Dealing with vendor prefixes

The most well-known plugin for PostCSS is Autoprefixer. This enables style authors to forget about vendor prefixes in their style sheets. A configuration defines the browser versions it’s necessary to support and relevant prefixes get added auto-magically. No more ‘-webkit-‘ prefixes in the authoring styles!

Modular CSS minifier

PostCSS also allowed us to switch to a new modular minifier. Unlike other minifiers that perform wholesale changes, this modular minifier enabled us to make nano adjustments to produce the smallest possible file size. In our last post we talked about site performance and this was just one more area we were able to make performance improvements thanks to choosing PostCSS.

W3C standards today

While adopting variables in our style sheets allowed us to rationalise our colour palettes, occasionally we wanted to perform a transform on one of those variable values. Although still draft status at the W3C, thanks to PostCSS we are able to use the CSS color() function today. The tooling transpiles a statement like ‘color: color($color-grey-54 a(.5))’ in the CSS to a simpler rgba value that can be consumed by all browsers.

CSS methodology

While there are a number of existing CSS methodologies (SMACSS, BEM, OOCSS) that had been used to varying degrees of success in bet365, none facilitated our exact needs. Instead we adopted for ‘Enduring CSS‘, an approach that was specifically designed to cater for all our edge cases.

This approach bucks conventional CSS authoring wisdom, favouring isolation over abstraction and ultimately allows more predictable and targeted style sheet authoring – plus a far simpler means of deprecating old code.

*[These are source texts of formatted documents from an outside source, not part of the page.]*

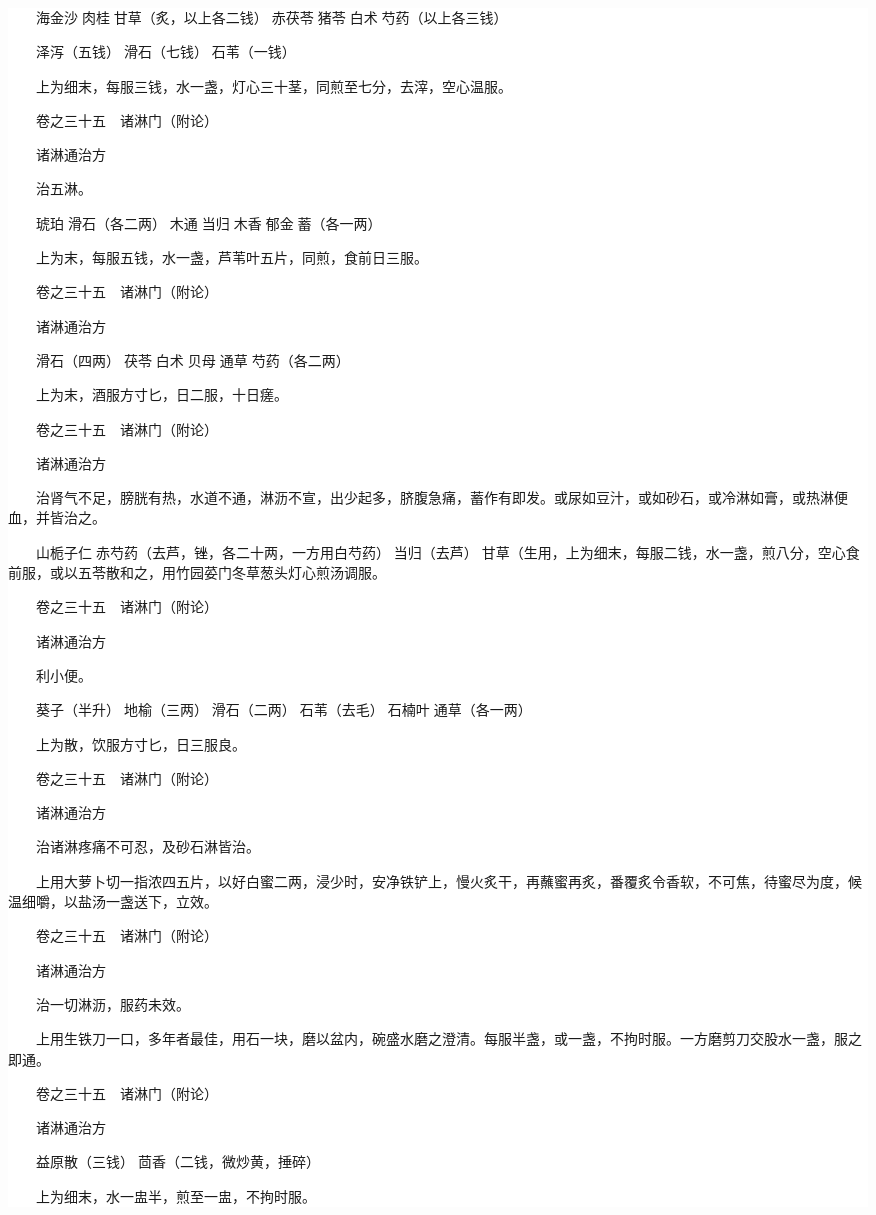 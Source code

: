 
　　海金沙 肉桂 甘草（炙，以上各二钱） 赤茯苓 猪苓 白术 芍药（以上各三钱）

　　泽泻（五钱） 滑石（七钱） 石苇（一钱）

　　上为细末，每服三钱，水一盏，灯心三十茎，同煎至七分，去滓，空心温服。

　　卷之三十五　诸淋门（附论）

　　诸淋通治方

　　治五淋。

　　琥珀 滑石（各二两） 木通 当归 木香 郁金 蓄（各一两）

　　上为末，每服五钱，水一盏，芦苇叶五片，同煎，食前日三服。

　　卷之三十五　诸淋门（附论）

　　诸淋通治方

　　滑石（四两） 茯苓 白术 贝母 通草 芍药（各二两）

　　上为末，酒服方寸匕，日二服，十日瘥。

　　卷之三十五　诸淋门（附论）

　　诸淋通治方

　　治肾气不足，膀胱有热，水道不通，淋沥不宣，出少起多，脐腹急痛，蓄作有即发。或尿如豆汁，或如砂石，或冷淋如膏，或热淋便血，并皆治之。

　　山栀子仁 赤芍药（去芦，锉，各二十两，一方用白芍药） 当归（去芦） 甘草（生用，上为细末，每服二钱，水一盏，煎八分，空心食前服，或以五苓散和之，用竹园荽门冬草葱头灯心煎汤调服。

　　卷之三十五　诸淋门（附论）

　　诸淋通治方

　　利小便。

　　葵子（半升） 地榆（三两） 滑石（二两） 石苇（去毛） 石楠叶 通草（各一两）

　　上为散，饮服方寸匕，日三服良。

　　卷之三十五　诸淋门（附论）

　　诸淋通治方

　　治诸淋疼痛不可忍，及砂石淋皆治。

　　上用大萝卜切一指浓四五片，以好白蜜二两，浸少时，安净铁铲上，慢火炙干，再蘸蜜再炙，番覆炙令香软，不可焦，待蜜尽为度，候温细嚼，以盐汤一盏送下，立效。

　　卷之三十五　诸淋门（附论）

　　诸淋通治方

　　治一切淋沥，服药未效。

　　上用生铁刀一口，多年者最佳，用石一块，磨以盆内，碗盛水磨之澄清。每服半盏，或一盏，不拘时服。一方磨剪刀交股水一盏，服之即通。

　　卷之三十五　诸淋门（附论）

　　诸淋通治方

　　益原散（三钱） 茴香（二钱，微炒黄，捶碎）

　　上为细末，水一盅半，煎至一盅，不拘时服。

Developers are only human though, and despite documentation and training on ECSS, it wasn’t long before our new established standards were slipping. Instead of selectors like ‘.ns-Component_ChildNode’ in our codebase we were seeing ‘.NS-componentName-Child-node’ and every variation you can imagine. To the untrained eye, the placement of underscores, hyphens and appropriate casing in a CSS selector/HTML class may seem academic but it’s indicative of a lack of uniformity throughout the codebase. Something we were working hard to eradicate.

Thankfully, at this point, the decision to choose PostCSS paid us back tenfold.

Linting

Stylelint was, at that point, a purely PostCSS based ‘linter’. Linting, for the uninitiated, is a term given to a means of statically analysing code and providing instant feedback. What the means in layman’s terms is that we were able to author specific JavaScript plugins to parse the CSS in real-time and flag up any non-conformity against our standards.

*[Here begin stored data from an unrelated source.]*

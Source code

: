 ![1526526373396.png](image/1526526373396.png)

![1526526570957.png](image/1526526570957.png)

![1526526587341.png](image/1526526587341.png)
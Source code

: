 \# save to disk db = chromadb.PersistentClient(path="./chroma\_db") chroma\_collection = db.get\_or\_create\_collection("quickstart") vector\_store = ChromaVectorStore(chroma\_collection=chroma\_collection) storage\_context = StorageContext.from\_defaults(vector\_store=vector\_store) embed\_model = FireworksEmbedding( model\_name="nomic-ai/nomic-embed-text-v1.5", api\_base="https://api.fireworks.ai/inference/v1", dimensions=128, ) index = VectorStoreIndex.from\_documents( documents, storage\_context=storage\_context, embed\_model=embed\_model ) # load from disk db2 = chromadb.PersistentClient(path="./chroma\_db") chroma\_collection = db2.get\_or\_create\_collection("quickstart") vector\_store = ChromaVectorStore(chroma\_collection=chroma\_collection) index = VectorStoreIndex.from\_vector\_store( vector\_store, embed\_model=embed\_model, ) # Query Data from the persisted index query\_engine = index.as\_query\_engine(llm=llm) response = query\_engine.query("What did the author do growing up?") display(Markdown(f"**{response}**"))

So as a developer authors styles, any problems are fed back instantly in either their code editor (as an aside, one of our cone-headed developers even wrote a plugin to provide Stylelint feedback in Sublime Text), command line tool or both. Nobody needs to wait for a peer review or code QA session to find out they did something wrong – Stylelint does it for us. To exemplify, if an author uses an incorrect selector syntax, nests a selector unnecessarily or uses the wrong module name in the wrong file, they get feedback immediately.

Furthermore, as Stylelint is extensible (again via JavaScript) we can continue to hone our rule set and provide additional developer ergonomics for our style sheet authors.

Forward

While we can’t eradicate all CSS authoring issues, our tooling and methodology choices have enabled us to make significant improvements to our current and in-development code. The result is that it’s now a better time than ever to be writing CSS at bet365.com.